Commissioners Skrmetta, Boissiere prompt investigation into utility companies' response to Hurricane Isaac; Utility leaders to be subpoenaed to testify

Staff Writer
Gonzales Weekly Citizen
Louisiana Public Service Commissioner Eric Skrmetta

Louisiana Public Service Commissioners Eric Skrmetta and Lambert Boissiere today led a 5-0 vote setting an investigative hearing by the Commission to analyze the preparation and response of various utility companies to Hurricane Isaac.

After an extensive discussion in which Commissioner Jimmy Fields originally objected to hiring legal counsel to conduct an independent investigatory review of all utility companies' recovery from Isaac, the Commission agreed to proceed with fact-finding.

Said Skrmetta, "Some utility companies performed admirably while others did not meet the expectations of the consumers or the Commission. The LPSC is the governing body over the utility companies, and we owe it to our consumers to determine if the actions by utility companies before, during and after Hurricane Isaac were reasonable and reliable. We will conduct a fair, transparent hearing so that we may learn more about each company's plan to protect and restore power, and so that we may learn how each company executed its respective emergency plans."

At the peak, the LPSC reported more than 903,000 customers or 43 percent of electric power users with outages. "The limited communications by some companies to consumers, the media and the commission triggered a public outcry for more information and a formal investigation. We will subpoena the leaders of various utility companies to appear before the commission. The commission's finding will be published on our website, and the commission will determine how to proceed from our findings."

The LPSC has the authority to impose remedies if they find a utility company's actions were flawed. Those actions could include:

• Requiring a company's shareholders to bear the cost of improving the quality of service at a reliable level;

• Requiring a company's shareholders to bear a portion of or the full cost of recovery;

• Requiring a utility company to provide certain billing credits to a customer; and/or

• Revoking a franchise license or levying a fine against a company for poor performance.

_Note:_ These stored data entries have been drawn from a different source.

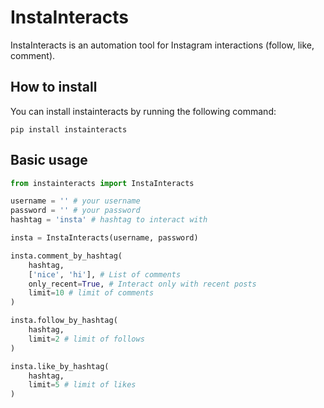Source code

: # InstaInteracts
InstaInteracts is an automation tool for Instagram interactions (follow, like, comment).

## How to install
You can install instainteracts by running the following command:
```
pip install instainteracts
```

## Basic usage
```py
from instainteracts import InstaInteracts

username = '' # your username
password = '' # your password
hashtag = 'insta' # hashtag to interact with

insta = InstaInteracts(username, password)

insta.comment_by_hashtag(
    hashtag,
    ['nice', 'hi'], # List of comments
    only_recent=True, # Interact only with recent posts
    limit=10 # limit of comments
)

insta.follow_by_hashtag(
    hashtag,
    limit=2 # limit of follows
)

insta.like_by_hashtag(
    hashtag,
    limit=5 # limit of likes
)
```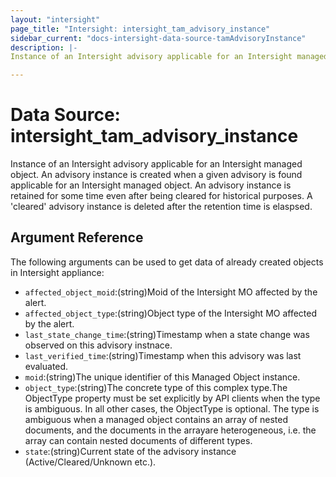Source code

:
 ```yaml
---
layout: "intersight"
page_title: "Intersight: intersight_tam_advisory_instance"
sidebar_current: "docs-intersight-data-source-tamAdvisoryInstance"
description: |-
Instance of an Intersight advisory applicable for an Intersight managed object. An advisory instance is created when a given advisory is found applicable for an Intersight managed object. An advisory instance is retained for some time even after being cleared for historical purposes. A 'cleared' advisory instance is deleted after the retention time is elaspsed.

---
```


# Data Source: intersight_tam_advisory_instance
Instance of an Intersight advisory applicable for an Intersight managed object. An advisory instance is created when a given advisory is found applicable for an Intersight managed object. An advisory instance is retained for some time even after being cleared for historical purposes. A 'cleared' advisory instance is deleted after the retention time is elaspsed.

## Argument Reference
The following arguments can be used to get data of already created objects in Intersight appliance:
* `affected_object_moid`:(string)Moid of the Intersight MO affected by the alert.
* `affected_object_type`:(string)Object type of the Intersight MO affected by the alert.
* `last_state_change_time`:(string)Timestamp when a state change was observed on this advisory instnace.
* `last_verified_time`:(string)Timestamp when this advisory was last evaluated.
* `moid`:(string)The unique identifier of this Managed Object instance.
* `object_type`:(string)The concrete type of this complex type.The ObjectType property must be set explicitly by API clients when the type is ambiguous. In all other cases, the ObjectType is optional. The type is ambiguous when a managed object contains an array of nested documents, and the documents in the arrayare heterogeneous, i.e. the array can contain nested documents of different types.
* `state`:(string)Current state of the advisory instance (Active/Cleared/Unknown etc.).
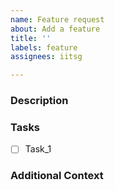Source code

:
 ```yaml
---
name: Feature request
about: Add a feature
title: ''
labels: feature
assignees: iitsg

---
```


### Description
[comment]: <> (Describe the feature)

### Tasks
[comment]: <> (Add tasks in the format of `- [ ] Task_Name`)
- [ ] Task_1

### Additional Context
[comment]: <> (Add any additional information needed, e.g. a message towards the dev or reviewer)
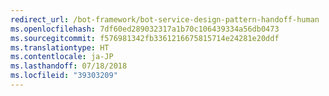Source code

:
 ```yaml
---
redirect_url: /bot-framework/bot-service-design-pattern-handoff-human
ms.openlocfilehash: 7df60ed289032317a1b70c106439334a56db0473
ms.sourcegitcommit: f576981342fb3361216675815714e24281e20ddf
ms.translationtype: HT
ms.contentlocale: ja-JP
ms.lasthandoff: 07/18/2018
ms.locfileid: "39303209"
---
```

Skrmetta's decision prompted the first LPSC investigation into utility company readiness and performance since Hurricanes Ike and Gustav. However, this is the first ever investigation in which legal counsel will be debrief government and utility leaders prior to the hearing. Said Skrmetta at the Commission meeting, "I am requesting that the Louisiana Public Service Commission exercise its right to conduct an open and transparent investigation into the practices of the utility providers. I recommend that we use our full subpoena power and employ counsel to help us conduct a valid hearing that calls upon industry executives to explain their pre and post storm strategies."

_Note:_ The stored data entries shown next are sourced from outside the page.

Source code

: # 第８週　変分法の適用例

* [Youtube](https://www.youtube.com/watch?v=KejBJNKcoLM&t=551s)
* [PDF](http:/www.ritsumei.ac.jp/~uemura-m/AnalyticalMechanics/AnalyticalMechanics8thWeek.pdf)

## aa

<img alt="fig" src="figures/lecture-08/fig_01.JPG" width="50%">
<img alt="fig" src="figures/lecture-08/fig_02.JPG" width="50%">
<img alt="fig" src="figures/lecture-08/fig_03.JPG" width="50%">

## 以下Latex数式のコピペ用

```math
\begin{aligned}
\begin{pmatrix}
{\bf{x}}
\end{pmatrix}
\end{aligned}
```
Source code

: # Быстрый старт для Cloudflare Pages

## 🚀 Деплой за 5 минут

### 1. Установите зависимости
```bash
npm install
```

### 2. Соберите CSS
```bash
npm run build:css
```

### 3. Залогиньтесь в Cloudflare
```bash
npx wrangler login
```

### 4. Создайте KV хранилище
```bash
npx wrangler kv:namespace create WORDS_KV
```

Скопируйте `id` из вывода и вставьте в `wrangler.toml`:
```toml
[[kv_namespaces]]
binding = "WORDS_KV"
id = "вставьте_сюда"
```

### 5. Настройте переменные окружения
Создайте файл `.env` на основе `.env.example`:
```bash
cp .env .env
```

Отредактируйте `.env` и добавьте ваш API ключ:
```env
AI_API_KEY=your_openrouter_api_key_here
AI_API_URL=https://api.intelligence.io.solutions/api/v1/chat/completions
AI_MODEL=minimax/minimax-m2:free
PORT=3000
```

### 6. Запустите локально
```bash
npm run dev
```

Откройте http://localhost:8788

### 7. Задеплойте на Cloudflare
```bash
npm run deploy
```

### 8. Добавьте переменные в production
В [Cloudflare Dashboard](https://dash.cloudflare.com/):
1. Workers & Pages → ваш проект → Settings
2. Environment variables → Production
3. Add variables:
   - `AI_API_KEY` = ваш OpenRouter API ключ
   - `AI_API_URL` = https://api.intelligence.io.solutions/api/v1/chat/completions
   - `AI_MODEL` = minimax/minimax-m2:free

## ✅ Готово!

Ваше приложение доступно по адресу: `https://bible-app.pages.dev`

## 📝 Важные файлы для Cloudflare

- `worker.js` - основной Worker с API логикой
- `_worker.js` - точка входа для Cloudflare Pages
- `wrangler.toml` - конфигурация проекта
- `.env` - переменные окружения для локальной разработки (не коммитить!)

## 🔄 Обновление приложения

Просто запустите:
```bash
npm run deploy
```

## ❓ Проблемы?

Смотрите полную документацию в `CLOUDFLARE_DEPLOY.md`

The action is similar to one taken on Tuesday, August 17, 2010 when an investigation began by the Maryland Public Service Commission into Pepco's East Coast response from a summer storm that left almost a half-million consumers without power. In December of that year, Maryland's Public Service Commission levied a $1 million fine, its largest in recent memory, against Pepco for failing to keep up with tree-trimming and other preventive maintenance that could have limited power disruptions due to storm damage.

The Louisiana Public Service Commission (LPSC) is an independent regulatory agency dedicated to serving the public interest by assuring safe, reliable, and reasonably-priced services for public utilities and motor carriers. The LPSC consists of five elected Commissioners who serve overlapping terms of six years and a main office staff, created by Article IV, Section 21 of the 1921 Constitution of the State of Louisiana. The Commission has jurisdiction over publicly-owned utilities providing electric, water, wastewater, natural gas, and telecommunication services, as well as all the electric cooperatives in Louisiana. The Commission is led by Chief Executive Officer Eve Gonzales, and a Commission Staff that consists of administrative law judges, attorneys, auditors, economists, engineers, professional and clerical support, and rate analysts.

Said Gonzales, "Commissioner Skrmetta led an unprecedented action today, and the Commission unanimously agreed that our utility providers should be investigated for their actions regarding this storm. The utility providers should take this investigation seriously and provide reasonable answers to the questions that were commonly asked before, during and after the storm. The utility providers should also recommend ways to harden their systems so that a storm of Isaac's strength can no longer take such a significant toll on the consumer."

The hearings are set for the next regular scheduled Louisiana Public Service Commission meeting in Baton Rouge. The hearing will be open to the public.